N’ayant trouvé personne de connaissance, je flânai jusqu’à l’heure du déjeuner sur les deux ponts, feuilletai quelques livres, bavardai avec les passagers qui, peu à peu, sortaient des cabines, tous en costume d’été. J’eus ainsi l’occasion d’entendre Levi, le joaillier, dire à trois dames, dans le vestibule de la salle à manger :

— Oui, oui : il parait que c’est la femme d’un milliardaire. Je vous l’avais dit, vous en souvenez-vous ? dès vendredi soir. Nous autres joailliers, nous sommes pires que la police : faites-nous voir les perles et les diamans d’une femme, et nous vous disons tout de suite qui elle est !

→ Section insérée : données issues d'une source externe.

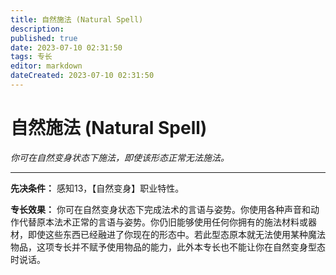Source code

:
 ```yaml
---
title: 自然施法 (Natural Spell)
description: 
published: true
date: 2023-07-10 02:31:50
tags: 专长
editor: markdown
dateCreated: 2023-07-10 02:31:50
---
```


# 自然施法 (Natural Spell)

_你可在自然变身状态下施法，即使该形态正常无法施法。_

* * *

**先决条件：** 感知13，【自然变身】职业特性。

**专长效果：**
你可在自然变身状态下完成法术的言语与姿势。你使用各种声音和动作代替原本法术正常的言语与姿势。你仍旧能够使用任何你拥有的施法材料或器材，即使这些东西已经融进了你现在的形态中。若此型态原本就无法使用某种魔法物品，这项专长并不赋予使用物品的能力，此外本专长也不能让你在自然变身型态时说话。


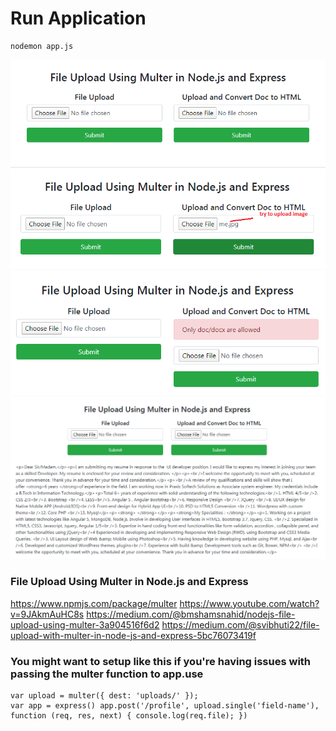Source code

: # Run Application
``` 
nodemon app.js
``` 
![first image](ss1.png)
![try to upload image file](ss2.png)
![get error](ss3.png)
![upload doc file](ss4.png)

### File Upload Using Multer in Node.js and Express
https://www.npmjs.com/package/multer
https://www.youtube.com/watch?v=9JAkmAuHC8s
https://medium.com/@bmshamsnahid/nodejs-file-upload-using-multer-3a904516f6d2
https://medium.com/@svibhuti22/file-upload-with-multer-in-node-js-and-express-5bc76073419f

### You might want to setup like this if you're having issues with passing the multer function to app.use 
``` 
var upload = multer({ dest: 'uploads/' }); 
var app = express() app.post('/profile', upload.single('field-name'), function (req, res, next) { console.log(req.file); })
``` 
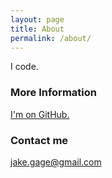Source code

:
 ```yaml
---
layout: page
title: About
permalink: /about/
---
```


I code.

### More Information

[I'm on GitHub.](https://github.com/Dispader)

### Contact me

[jake.gage@gmail.com](mailto:jake.gage@gmail.com)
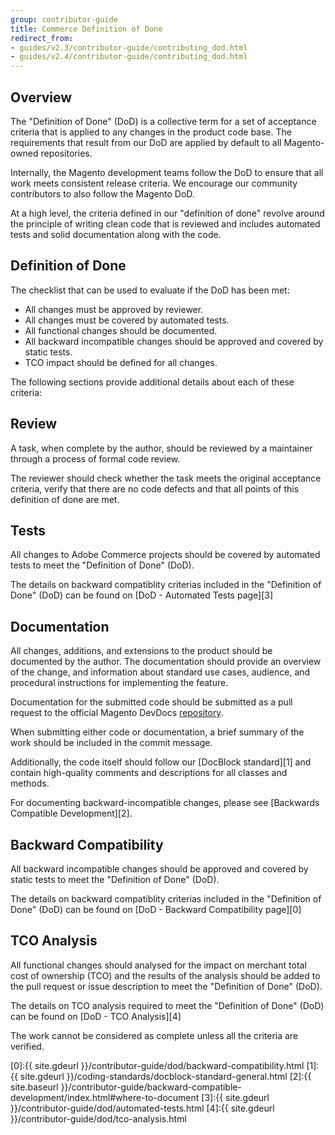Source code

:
 ```yaml
---
group: contributor-guide
title: Commerce Definition of Done
redirect_from:
- guides/v2.3/contributor-guide/contributing_dod.html
- guides/v2.4/contributor-guide/contributing_dod.html
---
```


## Overview

The "Definition of Done" (DoD) is a collective term for a set of acceptance criteria that is applied to any changes in the product code base.
The requirements that result from our DoD are applied by default to all Magento-owned repositories.

Internally, the Magento development teams follow the DoD to ensure that all work meets consistent release criteria.
We encourage our community contributors to also follow the Magento DoD.

At a high level, the criteria defined in our "definition of done" revolve around the principle of writing clean code that is reviewed and includes automated tests and solid documentation along with the code.

## Definition of Done

The checklist that can be used to evaluate if the DoD has been met:

-  All changes must be approved by reviewer.
-  All changes must be covered by automated tests.
-  All functional changes should be documented.
-  All backward incompatible changes should be approved and covered by static tests.
-  TCO impact should be defined for all changes. 

The following sections provide additional details about each of these criteria:

## Review

A task, when complete by the author, should be reviewed by a maintainer through a process of formal code review.

The reviewer should check whether the task meets the original acceptance criteria, verify that there are no code defects and that all points of this definition of done are met.

## Tests

All changes to Adobe Commerce projects should be covered by automated tests to meet the "Definition of Done" (DoD).

The details on backward compatiblity criterias included in the "Definition of Done" (DoD) can be found on [DoD - Automated Tests page][3]

## Documentation

All changes, additions, and extensions to the product should be documented by the author.
The documentation should provide an overview of the change, and information about standard use cases, audience, and procedural instructions for implementing the feature.

Documentation for the submitted code should be submitted as a pull request to the official Magento DevDocs [repository](https://github.com/magento/devdocs).

When submitting either code or documentation, a brief summary of the work should be included in the commit message.

Additionally, the code itself should follow our [DocBlock standard][1] and contain high-quality comments and descriptions for all classes and methods.

For documenting backward-incompatible changes, please see [Backwards Compatible Development][2].

## Backward Compatibility

All backward incompatible changes should be approved and covered by static tests to meet the "Definition of Done" (DoD).

The details on backward compatiblity criterias included in the "Definition of Done" (DoD) can be found on [DoD - Backward Compatibility page][0]

## TCO Analysis

All functional changes should analysed for the impact on merchant total cost of ownership (TCO) and the results of the analysis should be added to the pull request or issue description to meet the "Definition of Done" (DoD).

The details on TCO analysis required to meet the "Definition of Done" (DoD) can be found on [DoD - TCO Analysis][4]

The work cannot be considered as complete unless all the criteria are verified.

[0]:{{ site.gdeurl }}/contributor-guide/dod/backward-compatibility.html
[1]:{{ site.gdeurl }}/coding-standards/docblock-standard-general.html
[2]:{{ site.baseurl }}/contributor-guide/backward-compatible-development/index.html#where-to-document
[3]:{{ site.gdeurl }}/contributor-guide/dod/automated-tests.html
[4]:{{ site.gdeurl }}/contributor-guide/dod/tco-analysis.html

Il parlait de Mme Feldmann, naturellement ; et tout ce qu’il racontait n’était que fables : car, si M. Feldmann était réellement un habile financier, directeur d’une puissante banque de New-York, et par conséquent très riche, personne toutefois, à New-York, ne lui attribuait une de ces immenses fortunes qui, en partie pour ce qu’elles sont, et plus encore pour ce que les hommes du vieux monde en ont imaginé, font une si profonde impression sur les esprits européens. Mais déjà d’autres histoires commençaient à circuler sur le paquebot : un peu avant le déjeuner, la femme d’un docteur de São Paulo et une dame Génoise me dirent très sérieusement que Mme Feldmann portait des bas de soie à mille francs la paire, et qu’elle ne portait chaque paire qu’une fois !

Au déjeuner, Cavalcanti et Rosetti ne parurent point, de sorte que nous perdîmes notre temps à des discours frivoles. Après le déjeuner et avant la sieste, tandis que nous fumions, je pris à part l’amiral et je lui rapportai ce qui se disait sur le compte de Mme Feldmann. Il se mit à rire.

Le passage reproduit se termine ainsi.